Learning to Control
Smart and Data-Driven Formal Methods for Cyber-Physical Systems control
The engineered systems surrounding us are increasingly hard to control. Not only the complicated interaction of the physical processes with the machines that control them, but also specifications (cyber-security, safety, privacy, resilience, resource-efficiency, decentralization) are more and more complex, and critical. Last but not least, in an increasing number of situations, no model of the system is available (or the model is too complex), and one needs to learn
the optimal way of controlling the system by the mere observation of data.Our technological world is living a paradigm shift, which is often coined as the Cyber-Physical Revolution, or the Industry 4.0.
In view of these specificities, the only sensible way of controlling these complex systems is often by discretizing the different variables, thus transforming the model into a simple combinatorial problem on a finite-state automaton, called an abstraction of this system. Until now, this approach has not been proved useful beyond small academic examples as it scales very poorly.

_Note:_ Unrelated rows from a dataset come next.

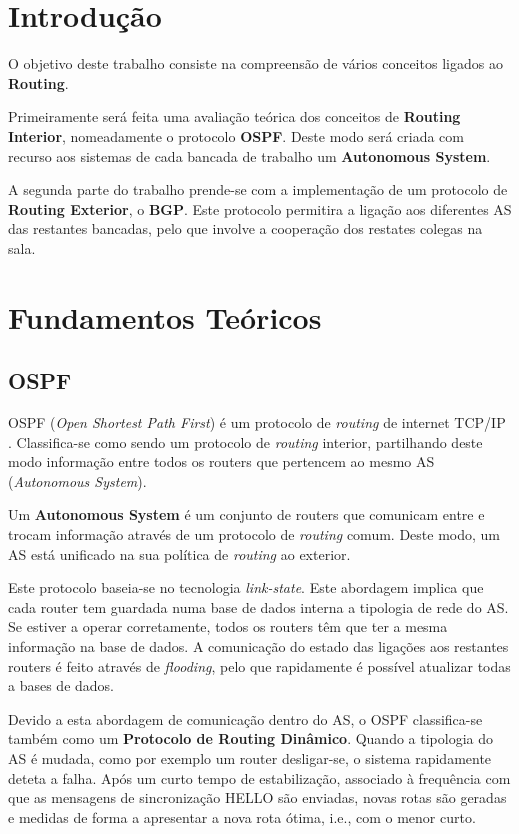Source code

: \chapter{Introdução} \label{sec:intro}

O objetivo deste trabalho consiste na compreensão de vários conceitos ligados ao \textbf{Routing}.

Primeiramente será feita uma avaliação teórica dos conceitos de \textbf{Routing Interior}, nomeadamente o protocolo \textbf{OSPF}.
Deste modo será criada com recurso aos sistemas de cada bancada de trabalho um \textbf{Autonomous System}.

A segunda parte do trabalho prende-se com a implementação de um protocolo de \textbf{Routing Exterior}, o \textbf{BGP}.
Este protocolo permitira a ligação aos diferentes AS das restantes bancadas, pelo que involve a cooperação dos restates colegas na sala.

\chapter{Fundamentos Teóricos} \label{sec:objectives}

\section{OSPF}

OSPF (\textit{Open Shortest Path First}) é um protocolo de \textit{routing} de internet TCP/IP \cite{ospf}.
Classifica-se como sendo um protocolo de \textit{routing} interior, partilhando deste modo informação entre todos os routers que pertencem ao mesmo AS (\textit{Autonomous System}).

Um \textbf{Autonomous System} é um conjunto de routers que comunicam entre e trocam informação através de um protocolo de \textit{routing} comum.
Deste modo, um AS está unificado na sua política de \textit{routing} ao exterior.

Este protocolo baseia-se no tecnologia \textit{link-state}.
Este abordagem implica que cada router tem guardada numa base de dados interna a tipologia de rede do AS.
Se estiver a operar corretamente, todos os routers têm que ter a mesma informação na base de dados.
A comunicação do estado das ligações aos restantes routers é feito através de \textit{flooding}, pelo que rapidamente é possível atualizar todas a bases de dados.

Devido a esta abordagem de comunicação dentro do AS, o OSPF classifica-se também como um \textbf{Protocolo de Routing Dinâmico}.
Quando a tipologia do AS é mudada, como por exemplo um router desligar-se, o sistema rapidamente deteta a falha.
Após um curto tempo de estabilização, associado à frequência com que as mensagens de sincronização HELLO são enviadas,
novas rotas são geradas e medidas de forma a apresentar a nova rota ótima, i.e., com o menor curto.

The goal of L2C is to transform this approach into an effective, scalable, cutting-edge technology that will address the CPS challenges and unlock their potential. This ambitious goal will be achieved by leveraging powerful tools from Mathematical Engineering. Out of this research, a state-of-the-art software platform will promote our results and translate them into directly usable solutions for the scientific and industrial communities.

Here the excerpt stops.